■ WHAT YOU WILL DO ■
In the material below, find each line with the string "Generator" and copy it.

##########

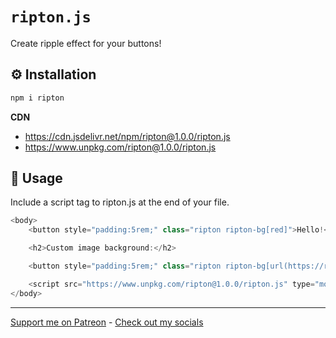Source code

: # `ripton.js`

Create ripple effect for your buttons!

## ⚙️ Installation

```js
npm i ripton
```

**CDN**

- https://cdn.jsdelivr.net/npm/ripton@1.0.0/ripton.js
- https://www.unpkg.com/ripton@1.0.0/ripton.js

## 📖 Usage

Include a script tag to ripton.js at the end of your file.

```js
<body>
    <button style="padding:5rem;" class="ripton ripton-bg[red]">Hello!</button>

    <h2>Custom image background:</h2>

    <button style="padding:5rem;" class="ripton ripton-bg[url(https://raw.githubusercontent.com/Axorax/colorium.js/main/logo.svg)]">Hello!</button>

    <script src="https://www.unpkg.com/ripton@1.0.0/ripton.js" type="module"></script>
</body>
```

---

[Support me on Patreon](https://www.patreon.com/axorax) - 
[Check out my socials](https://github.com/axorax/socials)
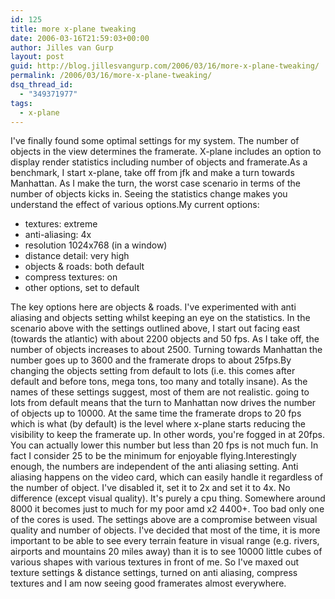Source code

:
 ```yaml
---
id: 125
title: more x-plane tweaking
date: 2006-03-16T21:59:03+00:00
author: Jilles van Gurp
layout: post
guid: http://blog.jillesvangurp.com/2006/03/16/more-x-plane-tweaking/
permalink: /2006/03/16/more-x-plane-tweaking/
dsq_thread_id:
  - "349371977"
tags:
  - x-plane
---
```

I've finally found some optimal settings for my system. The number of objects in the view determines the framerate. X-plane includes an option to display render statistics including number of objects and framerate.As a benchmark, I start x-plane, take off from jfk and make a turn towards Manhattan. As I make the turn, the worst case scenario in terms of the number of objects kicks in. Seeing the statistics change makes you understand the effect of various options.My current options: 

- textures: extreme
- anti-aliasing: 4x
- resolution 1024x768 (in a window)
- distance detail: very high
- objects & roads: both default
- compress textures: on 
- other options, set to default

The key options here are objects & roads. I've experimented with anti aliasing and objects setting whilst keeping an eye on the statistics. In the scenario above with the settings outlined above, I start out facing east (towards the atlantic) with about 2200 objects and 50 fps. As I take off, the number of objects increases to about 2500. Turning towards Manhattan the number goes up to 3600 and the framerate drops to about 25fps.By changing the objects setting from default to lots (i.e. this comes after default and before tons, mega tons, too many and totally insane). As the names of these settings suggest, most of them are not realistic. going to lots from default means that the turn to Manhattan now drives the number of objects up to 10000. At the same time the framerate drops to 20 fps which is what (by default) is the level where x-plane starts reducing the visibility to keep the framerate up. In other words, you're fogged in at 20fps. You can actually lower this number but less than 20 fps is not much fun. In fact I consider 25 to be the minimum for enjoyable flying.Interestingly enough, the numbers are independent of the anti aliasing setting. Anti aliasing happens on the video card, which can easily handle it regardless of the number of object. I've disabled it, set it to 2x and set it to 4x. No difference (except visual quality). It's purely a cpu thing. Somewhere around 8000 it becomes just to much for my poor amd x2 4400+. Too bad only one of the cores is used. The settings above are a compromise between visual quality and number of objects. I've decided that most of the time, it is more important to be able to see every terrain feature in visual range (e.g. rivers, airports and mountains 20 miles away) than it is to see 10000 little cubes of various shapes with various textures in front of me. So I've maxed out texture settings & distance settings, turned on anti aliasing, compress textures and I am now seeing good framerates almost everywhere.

##########

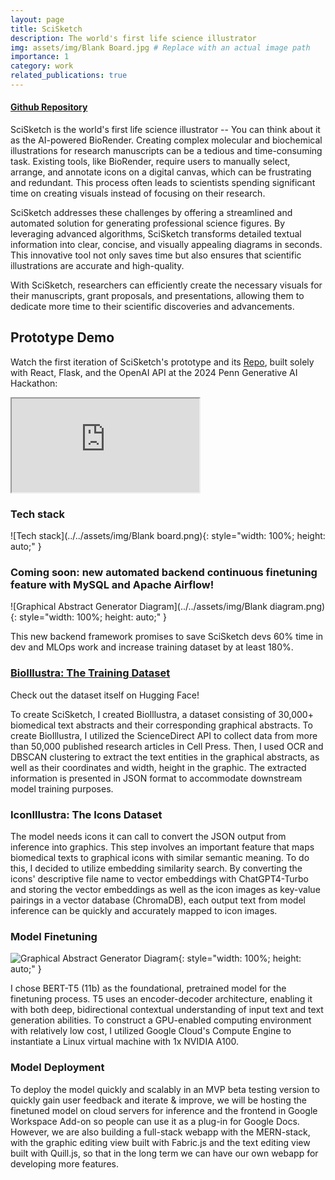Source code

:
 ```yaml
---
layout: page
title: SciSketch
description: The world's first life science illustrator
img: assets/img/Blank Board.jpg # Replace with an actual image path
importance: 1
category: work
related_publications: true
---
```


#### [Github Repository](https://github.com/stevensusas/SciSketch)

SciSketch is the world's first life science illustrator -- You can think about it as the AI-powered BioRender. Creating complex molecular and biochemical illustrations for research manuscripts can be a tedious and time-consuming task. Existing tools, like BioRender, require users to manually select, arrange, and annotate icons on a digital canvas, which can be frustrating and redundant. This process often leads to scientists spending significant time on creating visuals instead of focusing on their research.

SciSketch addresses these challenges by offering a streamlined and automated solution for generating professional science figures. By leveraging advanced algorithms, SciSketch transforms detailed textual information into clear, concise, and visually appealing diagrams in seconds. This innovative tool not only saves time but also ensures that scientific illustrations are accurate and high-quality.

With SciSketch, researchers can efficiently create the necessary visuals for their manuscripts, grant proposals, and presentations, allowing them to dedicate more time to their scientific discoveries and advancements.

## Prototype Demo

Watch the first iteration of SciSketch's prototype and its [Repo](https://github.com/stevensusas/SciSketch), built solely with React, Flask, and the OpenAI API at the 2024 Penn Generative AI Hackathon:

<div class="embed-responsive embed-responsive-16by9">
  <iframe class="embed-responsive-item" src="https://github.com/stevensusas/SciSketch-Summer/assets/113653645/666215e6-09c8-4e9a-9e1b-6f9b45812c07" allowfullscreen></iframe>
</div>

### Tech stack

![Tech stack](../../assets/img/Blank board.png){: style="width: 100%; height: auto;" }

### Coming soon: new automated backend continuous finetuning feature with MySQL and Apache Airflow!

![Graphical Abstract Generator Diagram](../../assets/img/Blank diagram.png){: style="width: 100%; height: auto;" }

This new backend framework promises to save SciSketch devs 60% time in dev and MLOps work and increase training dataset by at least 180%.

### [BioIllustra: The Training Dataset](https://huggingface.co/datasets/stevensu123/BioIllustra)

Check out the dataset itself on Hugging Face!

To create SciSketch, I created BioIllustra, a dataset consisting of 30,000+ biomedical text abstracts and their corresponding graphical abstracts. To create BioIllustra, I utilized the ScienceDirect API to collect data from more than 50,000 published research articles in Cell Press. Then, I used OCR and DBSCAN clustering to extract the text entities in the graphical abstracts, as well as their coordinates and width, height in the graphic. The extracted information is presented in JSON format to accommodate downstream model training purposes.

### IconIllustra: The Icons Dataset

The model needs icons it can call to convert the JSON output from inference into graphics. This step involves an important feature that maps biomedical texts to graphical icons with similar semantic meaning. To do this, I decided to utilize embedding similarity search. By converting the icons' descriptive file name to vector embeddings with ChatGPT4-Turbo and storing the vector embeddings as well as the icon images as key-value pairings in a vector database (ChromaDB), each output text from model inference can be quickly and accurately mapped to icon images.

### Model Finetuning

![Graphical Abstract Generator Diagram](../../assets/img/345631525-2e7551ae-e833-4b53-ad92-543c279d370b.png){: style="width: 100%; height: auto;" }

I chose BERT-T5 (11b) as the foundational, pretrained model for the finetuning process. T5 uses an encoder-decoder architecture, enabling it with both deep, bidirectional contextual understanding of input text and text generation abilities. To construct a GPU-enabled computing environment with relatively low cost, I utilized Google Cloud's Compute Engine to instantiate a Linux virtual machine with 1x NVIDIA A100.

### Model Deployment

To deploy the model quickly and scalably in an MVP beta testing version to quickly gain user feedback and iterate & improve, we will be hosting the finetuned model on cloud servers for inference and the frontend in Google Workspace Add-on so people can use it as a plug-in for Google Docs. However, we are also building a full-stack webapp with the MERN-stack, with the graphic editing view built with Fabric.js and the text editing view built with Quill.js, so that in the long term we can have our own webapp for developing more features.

##########

■ ANSWER FOR THIS EXERCISE ■
![Graphical Abstract Generator Diagram](../../assets/img/Blank diagram.png){: style="width: 100%; height: auto;" }
![Graphical Abstract Generator Diagram](../../assets/img/345631525-2e7551ae-e833-4b53-ad92-543c279d370b.png){: style="width: 100%; height: auto;" }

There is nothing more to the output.